Lacking a suggestion for a better alternative site, the state will move ahead with plans to build a 60-bed juvenile detention facility adjacent to the Davis County Jail in west Farmington.

Spurred by opposition from nearby residents, Farmington City officials tried to derail the project or at least get it moved to another city.City officials met recently with the staff of Gov. Mike Leavitt, and Farmington Mayor Greg Bell also raised the issue when he met the governor at a social function, Bell told the city council.

But the state intends to build on its original site, four acres it is buying from the county just west of the jail complex on Clark Lane.

"The county has signed off on the land purchase, and I expect the state has, too, either yesterday or today," said Camille Anthony, executive director for the state Commission on Criminal and Juvenile Justice.

In the meeting between city officials and Leavitt's staff, the city was offered the option of suggesting another site within Farmington but nothing materialized, Anthony said Thursday.

A parcel of vacant land west of the current 2nd District Juvenile Court building just off the I-15 frontage road at Burke Lane was suggested, but Anthony said plans to rebuild the interchange as part of the upgrading of U.S. 89 would put an off-ramp through the site, taking out the existing court building as well.

And, Bell reported to the council recently, the city's suggestion of a 10-acre UDOT storage site in Centerville's industrial park was also rejected.

"We got a good hearing," Bell said of the meeting. "But the governor still believes the site next to the jail is a good one.

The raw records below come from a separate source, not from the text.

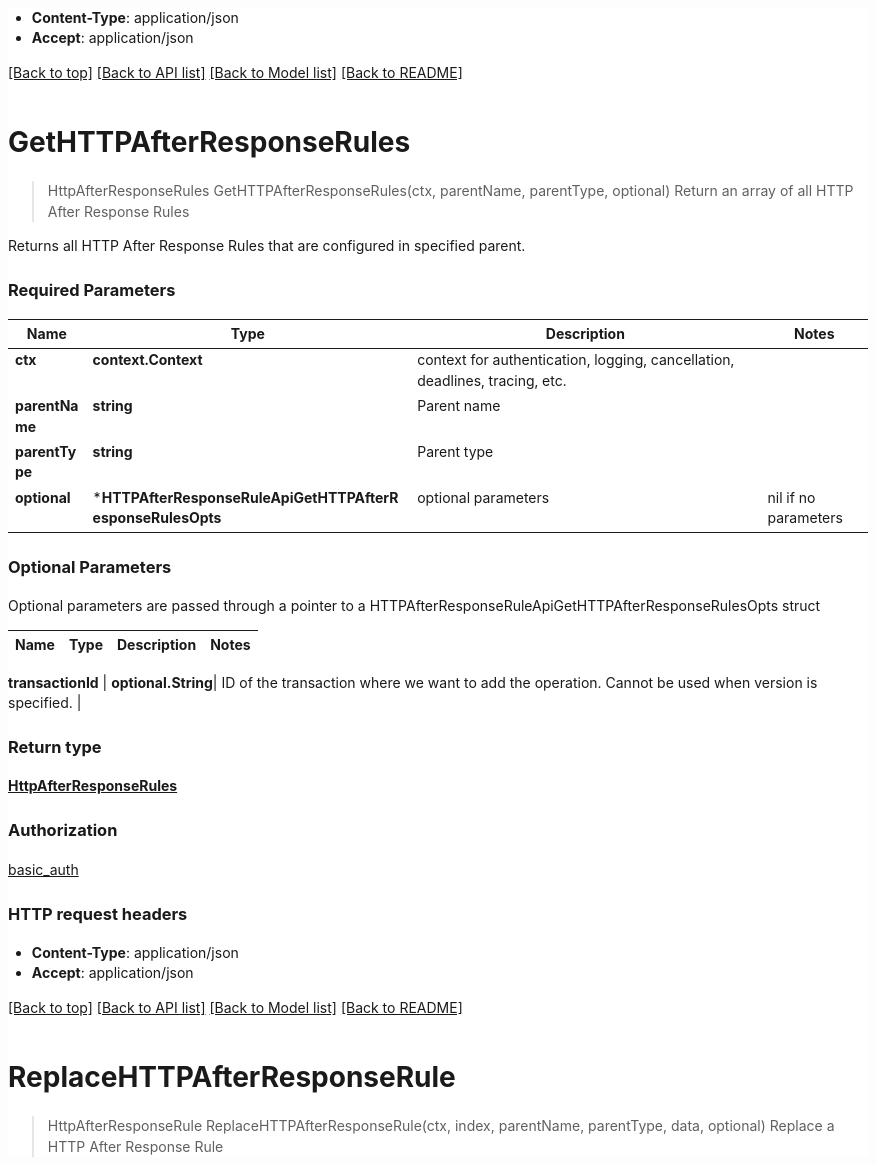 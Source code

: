  - **Content-Type**: application/json
 - **Accept**: application/json

[[Back to top]](#) [[Back to API list]](../README.md#documentation-for-api-endpoints) [[Back to Model list]](../README.md#documentation-for-models) [[Back to README]](../README.md)

# **GetHTTPAfterResponseRules**
> HttpAfterResponseRules GetHTTPAfterResponseRules(ctx, parentName, parentType, optional)
Return an array of all HTTP After Response Rules

Returns all HTTP After Response Rules that are configured in specified parent.

### Required Parameters

Name | Type | Description  | Notes
------------- | ------------- | ------------- | -------------
 **ctx** | **context.Context** | context for authentication, logging, cancellation, deadlines, tracing, etc.
  **parentName** | **string**| Parent name | 
  **parentType** | **string**| Parent type | 
 **optional** | ***HTTPAfterResponseRuleApiGetHTTPAfterResponseRulesOpts** | optional parameters | nil if no parameters

### Optional Parameters
Optional parameters are passed through a pointer to a HTTPAfterResponseRuleApiGetHTTPAfterResponseRulesOpts struct

Name | Type | Description  | Notes
------------- | ------------- | ------------- | -------------


 **transactionId** | **optional.String**| ID of the transaction where we want to add the operation. Cannot be used when version is specified. | 

### Return type

[**HttpAfterResponseRules**](http_after_response_rules.md)

### Authorization

[basic_auth](../README.md#basic_auth)

### HTTP request headers

 - **Content-Type**: application/json
 - **Accept**: application/json

[[Back to top]](#) [[Back to API list]](../README.md#documentation-for-api-endpoints) [[Back to Model list]](../README.md#documentation-for-models) [[Back to README]](../README.md)

# **ReplaceHTTPAfterResponseRule**
> HttpAfterResponseRule ReplaceHTTPAfterResponseRule(ctx, index, parentName, parentType, data, optional)
Replace a HTTP After Response Rule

We haven't talked the state out of it."

The state's suggestion that the city offer another site would have brought equally outraged protests from other residents, Bell told the council, adding, "I think we're in a box."

Some west Farmington residents have formed a group called Concerned Farmington Citizens and have lobbied the city to file a lawsuit blocking the facility's construction.

Anthony said at this point the state is going ahead with the $4 million project and plans to have it done by September 1995.

Juvenile offenders picked up in Davis County are currently taken to the 34-bed MOWEDA juvenile center in Roy, which also houses juvenile offenders from Weber and Morgan counties.

The center is frequently overcrowded so some offenders are released.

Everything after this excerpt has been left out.